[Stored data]
== Segment start ==

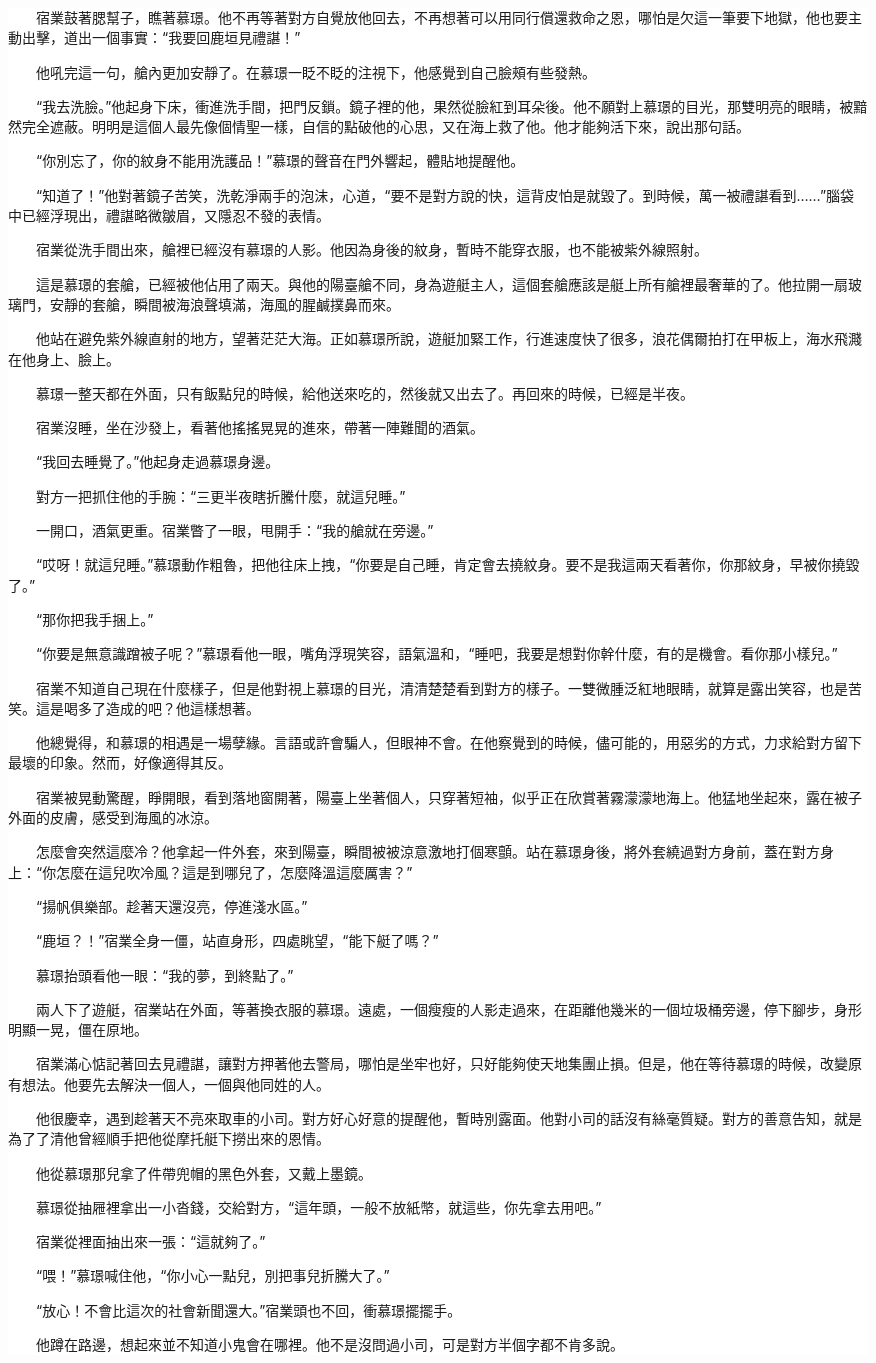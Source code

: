 　　宿業鼓著腮幫子，瞧著慕璟。他不再等著對方自覺放他回去，不再想著可以用同行償還救命之恩，哪怕是欠這一筆要下地獄，他也要主動出擊，道出一個事實：“我要回鹿垣見禮諶！”

　　他吼完這一句，艙內更加安靜了。在慕璟一眨不眨的注視下，他感覺到自己臉頰有些發熱。

　　“我去洗臉。”他起身下床，衝進洗手間，把門反鎖。鏡子裡的他，果然從臉紅到耳朵後。他不願對上慕璟的目光，那雙明亮的眼睛，被黯然完全遮蔽。明明是這個人最先像個情聖一樣，自信的點破他的心思，又在海上救了他。他才能夠活下來，說出那句話。

　　“你別忘了，你的紋身不能用洗護品！”慕璟的聲音在門外響起，體貼地提醒他。

　　“知道了！”他對著鏡子苦笑，洗乾淨兩手的泡沫，心道，“要不是對方說的快，這背皮怕是就毀了。到時候，萬一被禮諶看到……”腦袋中已經浮現出，禮諶略微皺眉，又隱忍不發的表情。

　　宿業從洗手間出來，艙裡已經沒有慕璟的人影。他因為身後的紋身，暫時不能穿衣服，也不能被紫外線照射。

　　這是慕璟的套艙，已經被他佔用了兩天。與他的陽臺艙不同，身為遊艇主人，這個套艙應該是艇上所有艙裡最奢華的了。他拉開一扇玻璃門，安靜的套艙，瞬間被海浪聲填滿，海風的腥鹹撲鼻而來。

　　他站在避免紫外線直射的地方，望著茫茫大海。正如慕璟所說，遊艇加緊工作，行進速度快了很多，浪花偶爾拍打在甲板上，海水飛濺在他身上、臉上。

　　慕璟一整天都在外面，只有飯點兒的時候，給他送來吃的，然後就又出去了。再回來的時候，已經是半夜。

　　宿業沒睡，坐在沙發上，看著他搖搖晃晃的進來，帶著一陣難聞的酒氣。

　　“我回去睡覺了。”他起身走過慕璟身邊。

　　對方一把抓住他的手腕：“三更半夜瞎折騰什麼，就這兒睡。”

　　一開口，酒氣更重。宿業瞥了一眼，甩開手：“我的艙就在旁邊。”

　　“哎呀！就這兒睡。”慕璟動作粗魯，把他往床上拽，“你要是自己睡，肯定會去撓紋身。要不是我這兩天看著你，你那紋身，早被你撓毀了。”

　　“那你把我手捆上。”

　　“你要是無意識蹭被子呢？”慕璟看他一眼，嘴角浮現笑容，語氣溫和，“睡吧，我要是想對你幹什麼，有的是機會。看你那小樣兒。”

　　宿業不知道自己現在什麼樣子，但是他對視上慕璟的目光，清清楚楚看到對方的樣子。一雙微腫泛紅地眼睛，就算是露出笑容，也是苦笑。這是喝多了造成的吧？他這樣想著。

　　他總覺得，和慕璟的相遇是一場孽緣。言語或許會騙人，但眼神不會。在他察覺到的時候，儘可能的，用惡劣的方式，力求給對方留下最壞的印象。然而，好像適得其反。

　　宿業被晃動驚醒，睜開眼，看到落地窗開著，陽臺上坐著個人，只穿著短袖，似乎正在欣賞著霧濛濛地海上。他猛地坐起來，露在被子外面的皮膚，感受到海風的冰涼。

　　怎麼會突然這麼冷？他拿起一件外套，來到陽臺，瞬間被被涼意激地打個寒顫。站在慕璟身後，將外套繞過對方身前，蓋在對方身上：“你怎麼在這兒吹冷風？這是到哪兒了，怎麼降溫這麼厲害？”

　　“揚帆俱樂部。趁著天還沒亮，停進淺水區。”

　　“鹿垣？！”宿業全身一僵，站直身形，四處眺望，“能下艇了嗎？”

　　慕璟抬頭看他一眼：“我的夢，到終點了。”

　　兩人下了遊艇，宿業站在外面，等著換衣服的慕璟。遠處，一個瘦瘦的人影走過來，在距離他幾米的一個垃圾桶旁邊，停下腳步，身形明顯一晃，僵在原地。　　

　　宿業滿心惦記著回去見禮諶，讓對方押著他去警局，哪怕是坐牢也好，只好能夠使天地集團止損。但是，他在等待慕璟的時候，改變原有想法。他要先去解決一個人，一個與他同姓的人。

　　他很慶幸，遇到趁著天不亮來取車的小司。對方好心好意的提醒他，暫時別露面。他對小司的話沒有絲毫質疑。對方的善意告知，就是為了了清他曾經順手把他從摩托艇下撈出來的恩情。

　　他從慕璟那兒拿了件帶兜帽的黑色外套，又戴上墨鏡。

　　慕璟從抽屜裡拿出一小沓錢，交給對方，“這年頭，一般不放紙幣，就這些，你先拿去用吧。”

　　宿業從裡面抽出來一張：“這就夠了。”

　　“喂！”慕璟喊住他，“你小心一點兒，別把事兒折騰大了。”

　　“放心！不會比這次的社會新聞還大。”宿業頭也不回，衝慕璟擺擺手。

　　他蹲在路邊，想起來並不知道小鬼會在哪裡。他不是沒問過小司，可是對方半個字都不肯多說。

== Segment end ==

--- WHAT TO DO ---
Any picture among the entries must be skipped; copy all else exactly.

--- SOLUTION ---
Source code

: 　　宿業鼓著腮幫子，瞧著慕璟。他不再等著對方自覺放他回去，不再想著可以用同行償還救命之恩，哪怕是欠這一筆要下地獄，他也要主動出擊，道出一個事實：“我要回鹿垣見禮諶！”

　　他吼完這一句，艙內更加安靜了。在慕璟一眨不眨的注視下，他感覺到自己臉頰有些發熱。

　　“我去洗臉。”他起身下床，衝進洗手間，把門反鎖。鏡子裡的他，果然從臉紅到耳朵後。他不願對上慕璟的目光，那雙明亮的眼睛，被黯然完全遮蔽。明明是這個人最先像個情聖一樣，自信的點破他的心思，又在海上救了他。他才能夠活下來，說出那句話。

　　“你別忘了，你的紋身不能用洗護品！”慕璟的聲音在門外響起，體貼地提醒他。

　　“知道了！”他對著鏡子苦笑，洗乾淨兩手的泡沫，心道，“要不是對方說的快，這背皮怕是就毀了。到時候，萬一被禮諶看到……”腦袋中已經浮現出，禮諶略微皺眉，又隱忍不發的表情。

　　宿業從洗手間出來，艙裡已經沒有慕璟的人影。他因為身後的紋身，暫時不能穿衣服，也不能被紫外線照射。

　　這是慕璟的套艙，已經被他佔用了兩天。與他的陽臺艙不同，身為遊艇主人，這個套艙應該是艇上所有艙裡最奢華的了。他拉開一扇玻璃門，安靜的套艙，瞬間被海浪聲填滿，海風的腥鹹撲鼻而來。

　　他站在避免紫外線直射的地方，望著茫茫大海。正如慕璟所說，遊艇加緊工作，行進速度快了很多，浪花偶爾拍打在甲板上，海水飛濺在他身上、臉上。

　　慕璟一整天都在外面，只有飯點兒的時候，給他送來吃的，然後就又出去了。再回來的時候，已經是半夜。

　　宿業沒睡，坐在沙發上，看著他搖搖晃晃的進來，帶著一陣難聞的酒氣。

　　“我回去睡覺了。”他起身走過慕璟身邊。

　　對方一把抓住他的手腕：“三更半夜瞎折騰什麼，就這兒睡。”

　　一開口，酒氣更重。宿業瞥了一眼，甩開手：“我的艙就在旁邊。”

　　“哎呀！就這兒睡。”慕璟動作粗魯，把他往床上拽，“你要是自己睡，肯定會去撓紋身。要不是我這兩天看著你，你那紋身，早被你撓毀了。”

　　“那你把我手捆上。”

　　“你要是無意識蹭被子呢？”慕璟看他一眼，嘴角浮現笑容，語氣溫和，“睡吧，我要是想對你幹什麼，有的是機會。看你那小樣兒。”

　　宿業不知道自己現在什麼樣子，但是他對視上慕璟的目光，清清楚楚看到對方的樣子。一雙微腫泛紅地眼睛，就算是露出笑容，也是苦笑。這是喝多了造成的吧？他這樣想著。

　　他總覺得，和慕璟的相遇是一場孽緣。言語或許會騙人，但眼神不會。在他察覺到的時候，儘可能的，用惡劣的方式，力求給對方留下最壞的印象。然而，好像適得其反。

　　宿業被晃動驚醒，睜開眼，看到落地窗開著，陽臺上坐著個人，只穿著短袖，似乎正在欣賞著霧濛濛地海上。他猛地坐起來，露在被子外面的皮膚，感受到海風的冰涼。

　　怎麼會突然這麼冷？他拿起一件外套，來到陽臺，瞬間被被涼意激地打個寒顫。站在慕璟身後，將外套繞過對方身前，蓋在對方身上：“你怎麼在這兒吹冷風？這是到哪兒了，怎麼降溫這麼厲害？”

　　“揚帆俱樂部。趁著天還沒亮，停進淺水區。”

　　“鹿垣？！”宿業全身一僵，站直身形，四處眺望，“能下艇了嗎？”

　　慕璟抬頭看他一眼：“我的夢，到終點了。”

　　兩人下了遊艇，宿業站在外面，等著換衣服的慕璟。遠處，一個瘦瘦的人影走過來，在距離他幾米的一個垃圾桶旁邊，停下腳步，身形明顯一晃，僵在原地。　　

　　宿業滿心惦記著回去見禮諶，讓對方押著他去警局，哪怕是坐牢也好，只好能夠使天地集團止損。但是，他在等待慕璟的時候，改變原有想法。他要先去解決一個人，一個與他同姓的人。

　　他很慶幸，遇到趁著天不亮來取車的小司。對方好心好意的提醒他，暫時別露面。他對小司的話沒有絲毫質疑。對方的善意告知，就是為了了清他曾經順手把他從摩托艇下撈出來的恩情。

　　他從慕璟那兒拿了件帶兜帽的黑色外套，又戴上墨鏡。

　　慕璟從抽屜裡拿出一小沓錢，交給對方，“這年頭，一般不放紙幣，就這些，你先拿去用吧。”

　　宿業從裡面抽出來一張：“這就夠了。”

　　“喂！”慕璟喊住他，“你小心一點兒，別把事兒折騰大了。”

　　“放心！不會比這次的社會新聞還大。”宿業頭也不回，衝慕璟擺擺手。

　　他蹲在路邊，想起來並不知道小鬼會在哪裡。他不是沒問過小司，可是對方半個字都不肯多說。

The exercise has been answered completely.